An Iridium satellite on display at the Smithsonian Institution’s National Air and Space Museum in Washington, D.C. Credit: Image by Eric Long, National Air and Space Museum, Smithsonian Institution
Two mystifying incidents last year involving separate Iridium communications satellites have experts wondering whether the spacecraft collided with tiny fragments of space junk.
Both satellites kept operating after inexplicably shedding debris, puzzling engineers who are concerned about the population of small objects in orbit that cannot be tracked by the U.S. Air Force’s network of sensitive radars and cameras.
Both events “illustrate how mysterious many of the debris phenomena in Earth orbit still remain,” according to an article in a quarterly report published by NASA’s Orbital Debris Program Office at the Johnson Space Center in Houston.
The U.S. Joint Space Operations Center detected 10 pieces of debris from the Iridium 47 satellite June 7, 2014. Some of the objects flew away from Iridium 47 at up to 80 meters per second — nearly 180 mph — into orbits almost 200 miles above the satellite, suggesting an explosion or collision triggered their creation.
Another Iridium spacecraft — Iridium 91 — produced four debris fragments Nov. 30, according to U.S. military tracking data.
“In contrast to the previous Iridium breakup, however, these pieces were produced with minimal delta velocity and remained in the vicinity to the parent spacecraft for some time,” NASA officials wrote.

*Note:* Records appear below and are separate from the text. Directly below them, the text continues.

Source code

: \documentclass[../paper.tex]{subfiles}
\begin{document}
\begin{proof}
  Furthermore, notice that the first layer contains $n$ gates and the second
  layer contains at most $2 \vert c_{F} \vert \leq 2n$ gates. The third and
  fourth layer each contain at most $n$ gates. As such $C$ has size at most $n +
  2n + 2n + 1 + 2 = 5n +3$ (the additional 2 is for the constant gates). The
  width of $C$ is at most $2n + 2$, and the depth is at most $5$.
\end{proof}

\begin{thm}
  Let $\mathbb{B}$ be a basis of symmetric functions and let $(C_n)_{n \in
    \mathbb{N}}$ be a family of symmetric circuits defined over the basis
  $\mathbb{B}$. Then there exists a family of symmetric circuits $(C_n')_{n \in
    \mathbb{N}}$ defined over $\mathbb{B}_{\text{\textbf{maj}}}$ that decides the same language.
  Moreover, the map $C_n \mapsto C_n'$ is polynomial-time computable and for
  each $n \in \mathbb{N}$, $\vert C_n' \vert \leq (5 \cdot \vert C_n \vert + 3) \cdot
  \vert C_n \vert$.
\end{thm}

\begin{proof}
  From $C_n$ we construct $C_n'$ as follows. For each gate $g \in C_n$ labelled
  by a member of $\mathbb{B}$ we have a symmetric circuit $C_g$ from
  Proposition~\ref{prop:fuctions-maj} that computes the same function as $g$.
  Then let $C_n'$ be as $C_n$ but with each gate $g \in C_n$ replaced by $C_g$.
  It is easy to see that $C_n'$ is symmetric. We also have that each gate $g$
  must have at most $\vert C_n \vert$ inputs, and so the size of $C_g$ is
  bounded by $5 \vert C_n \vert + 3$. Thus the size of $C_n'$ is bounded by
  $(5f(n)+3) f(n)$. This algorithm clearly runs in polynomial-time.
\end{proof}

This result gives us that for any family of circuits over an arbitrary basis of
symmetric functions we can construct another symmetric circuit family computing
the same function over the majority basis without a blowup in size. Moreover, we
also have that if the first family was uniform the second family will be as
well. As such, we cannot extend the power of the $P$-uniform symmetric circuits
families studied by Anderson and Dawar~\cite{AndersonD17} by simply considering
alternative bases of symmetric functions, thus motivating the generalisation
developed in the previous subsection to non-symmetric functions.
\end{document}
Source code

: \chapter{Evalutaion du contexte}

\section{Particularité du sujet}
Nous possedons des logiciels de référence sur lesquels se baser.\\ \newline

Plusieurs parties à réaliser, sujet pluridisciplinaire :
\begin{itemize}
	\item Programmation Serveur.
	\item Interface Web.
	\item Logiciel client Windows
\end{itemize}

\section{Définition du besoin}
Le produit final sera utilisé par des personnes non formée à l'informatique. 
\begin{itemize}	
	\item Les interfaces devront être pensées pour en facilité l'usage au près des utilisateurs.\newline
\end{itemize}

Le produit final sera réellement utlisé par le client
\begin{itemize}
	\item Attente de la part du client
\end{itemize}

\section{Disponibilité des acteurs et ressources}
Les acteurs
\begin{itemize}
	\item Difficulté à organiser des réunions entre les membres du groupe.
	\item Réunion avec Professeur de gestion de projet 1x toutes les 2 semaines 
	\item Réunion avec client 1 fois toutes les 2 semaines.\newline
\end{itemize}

In both cases, the satellites showed no signs of a breakup and remain operational, according to Iridium Communications, a Virginia-based company that uses a fleet of spacecraft nearly 500 miles above Earth for mobile voice and data services.

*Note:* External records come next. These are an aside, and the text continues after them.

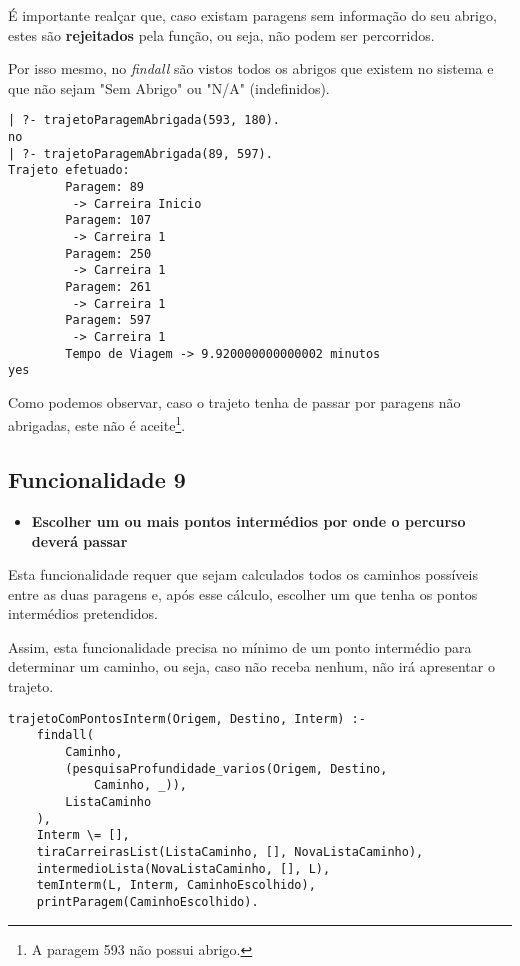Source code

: \documentclass[a4paper,12pt]{report}
\begin{document}
\par É importante realçar que, caso existam paragens sem informação do seu abrigo, estes são \textbf{rejeitados} pela função, ou seja, não podem ser percorridos.
\par Por isso mesmo, no \textit{findall} são vistos todos os abrigos que existem no sistema e que não sejam "Sem Abrigo"\hspace{0.001cm} ou "N/A"\hspace{0.001cm} (indefinidos).

\begin{verbatim}
| ?- trajetoParagemAbrigada(593, 180).
no
| ?- trajetoParagemAbrigada(89, 597).
Trajeto efetuado: 
        Paragem: 89
         -> Carreira Inicio
        Paragem: 107
         -> Carreira 1
        Paragem: 250
         -> Carreira 1
        Paragem: 261
         -> Carreira 1
        Paragem: 597
         -> Carreira 1
        Tempo de Viagem -> 9.920000000000002 minutos
yes
\end{verbatim}

\par Como podemos observar, caso o trajeto tenha de passar por paragens não abrigadas, este não é aceite\footnote{A paragem 593 não possui abrigo.}.


\vspace{5cm}

\subsection{Funcionalidade 9}
\begin{itemize}
    \item \textbf{Escolher um ou mais pontos intermédios por onde o percurso deverá passar}
\end{itemize}

\par Esta funcionalidade requer que sejam calculados todos os caminhos possíveis entre as duas paragens e, após esse cálculo, escolher um que tenha os pontos intermédios pretendidos.
\par Assim, esta funcionalidade precisa no mínimo de um ponto intermédio para determinar um caminho, ou seja, caso não receba nenhum, não irá apresentar o trajeto.

\begin{verbatim}
trajetoComPontosInterm(Origem, Destino, Interm) :-
    findall(
        Caminho,
        (pesquisaProfundidade_varios(Origem, Destino,
            Caminho, _)),
        ListaCaminho
    ),
    Interm \= [],
    tiraCarreirasList(ListaCaminho, [], NovaListaCaminho),
    intermedioLista(NovaListaCaminho, [], L),
    temInterm(L, Interm, CaminhoEscolhido),
    printParagem(CaminhoEscolhido).
\end{verbatim} 
\end{document}
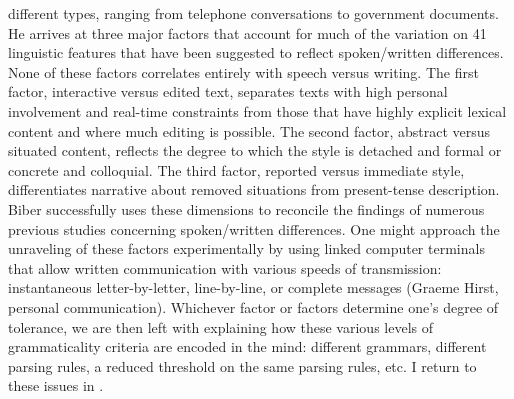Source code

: different types, ranging from telephone conversations to government documents. He arrives at three major factors that account for much of the variation on 41 linguistic features that have been suggested to reflect spoken/written differences. None of these factors correlates entirely with speech versus writing. The first factor, interactive versus edited text, separates texts with high personal involvement and real-time constraints from those that have highly explicit lexical content and where much editing is possible. The second factor, abstract versus situated content, reflects the degree to which the style is detached and formal or concrete and colloquial. The third factor, reported versus immediate style, differentiates narrative about removed situations from present-tense description. Biber successfully uses these dimensions to reconcile the findings of numerous previous studies concerning spoken/written differences. One might approach the unraveling of these factors experimentally by using linked computer terminals that allow written communication with various speeds of transmission: instantaneous letter-by-letter, line-by-line, or complete messages (Graeme Hirst, personal communication). Whichever factor or factors determine one's degree of tolerance, we are then left with explaining how these various levels of grammaticality criteria are encoded in the mind: different grammars, different parsing rules, a reduced threshold on the same parsing rules, etc. I return to these issues in .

Artist’s concept of the distribution of space debris in Earth orbit based on actual density data. The sizes of each object are exaggerated to make them visible. Credit: European Space Agency
NASA’s orbital debris experts said strikes from small bits of space junk could have caused either or both incidents. It is possible that Iridium 91, which generated less debris at slower speeds — may have cast off chunks of thermal insulation, according to the orbital debris report.
“The Iridium 47 event, however, clearly was due to some sort of high-energy event,” NASA experts wrote. “In the absence of evidence of an explosion on board the spacecraft, a collision with a piece of untracked debris is the most likely culprit.”

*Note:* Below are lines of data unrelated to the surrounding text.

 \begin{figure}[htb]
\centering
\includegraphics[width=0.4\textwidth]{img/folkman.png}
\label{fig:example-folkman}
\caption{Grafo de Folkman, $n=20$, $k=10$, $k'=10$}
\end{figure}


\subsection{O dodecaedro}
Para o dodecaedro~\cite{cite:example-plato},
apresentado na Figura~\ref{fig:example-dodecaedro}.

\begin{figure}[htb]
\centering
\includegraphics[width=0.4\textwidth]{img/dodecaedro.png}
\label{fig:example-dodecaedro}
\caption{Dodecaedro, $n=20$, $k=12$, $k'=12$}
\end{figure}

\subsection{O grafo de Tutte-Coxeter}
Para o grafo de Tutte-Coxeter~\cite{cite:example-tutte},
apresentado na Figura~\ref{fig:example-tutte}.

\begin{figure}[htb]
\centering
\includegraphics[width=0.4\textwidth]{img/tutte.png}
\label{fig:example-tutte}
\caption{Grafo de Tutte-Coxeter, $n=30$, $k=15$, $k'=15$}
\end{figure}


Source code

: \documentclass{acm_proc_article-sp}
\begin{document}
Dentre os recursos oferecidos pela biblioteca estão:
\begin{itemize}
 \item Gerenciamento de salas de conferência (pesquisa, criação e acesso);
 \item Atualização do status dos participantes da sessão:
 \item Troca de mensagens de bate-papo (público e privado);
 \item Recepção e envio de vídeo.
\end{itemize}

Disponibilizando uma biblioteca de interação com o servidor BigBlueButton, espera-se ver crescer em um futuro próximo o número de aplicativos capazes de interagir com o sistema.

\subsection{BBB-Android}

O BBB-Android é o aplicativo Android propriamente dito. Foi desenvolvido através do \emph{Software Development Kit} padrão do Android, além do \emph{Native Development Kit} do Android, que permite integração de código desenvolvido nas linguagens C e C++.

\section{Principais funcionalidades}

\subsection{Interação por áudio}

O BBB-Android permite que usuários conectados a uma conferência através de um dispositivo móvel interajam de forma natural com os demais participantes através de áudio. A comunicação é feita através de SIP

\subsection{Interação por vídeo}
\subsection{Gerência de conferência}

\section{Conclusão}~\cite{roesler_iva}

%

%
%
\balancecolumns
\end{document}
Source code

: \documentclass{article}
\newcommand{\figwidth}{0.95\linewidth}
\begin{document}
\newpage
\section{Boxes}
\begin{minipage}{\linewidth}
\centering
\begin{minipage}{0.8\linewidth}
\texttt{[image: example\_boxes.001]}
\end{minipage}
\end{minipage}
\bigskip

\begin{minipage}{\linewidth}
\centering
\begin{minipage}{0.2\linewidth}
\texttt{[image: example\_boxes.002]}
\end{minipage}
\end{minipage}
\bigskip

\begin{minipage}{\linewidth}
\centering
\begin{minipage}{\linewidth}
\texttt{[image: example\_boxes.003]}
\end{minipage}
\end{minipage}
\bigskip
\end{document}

At orbital speeds, an impact with a sizable piece of space junk can be catastrophic.
If something hit one of the satellites, it would not be the first time an Iridium spacecraft had a run-in with space junk.
The Iridium 33 spacecraft collided with a dead Russian military satellite in February 2009, destroying both craft and polluting busy space traffic lanes with thousands of new pieces of debris in low Earth orbit.
The Iridium constellation is located at the same altitude as much of the debris left over from the 2009 crash and a Chinese anti-satellite weapons test that littered Earth orbit with another set of satellite shards in 2007.
Iridium operates the largest network of commercial satellites in orbit, with 66 interconnected spacecraft to beam global phone calls and data transfers between the company’s customers, which include military troops, ships at sea, media organizations, and transport companies.
A diagram of Iridium’s global satellite constellation. Credit: Iridium
Since the 2009 collision, the Air Force has disseminated warnings of possible satellite conjunctions — or close flybys — with commercial and international satellite operators, providing the owners a chance to maneuver operational spacecraft out of the way and avoid another collision.
The U.S. military’s radars and optical sensors can see anything larger than a basketball, or about 23,000 objects in orbit, less than 5 percent of the total number of tiny junk fragments believed to be circling Earth.
The holes in coverage mean small bits of space debris roam undetected.
The Air Force and Lockheed Martin are working on a modernized tracking system called the Space Fence, which will detect objects as small as a softball at an altitude of 1,200 miles, giving officials the ability to monitor more than 200,000 satellites, derelict rockets, and other manmade debris.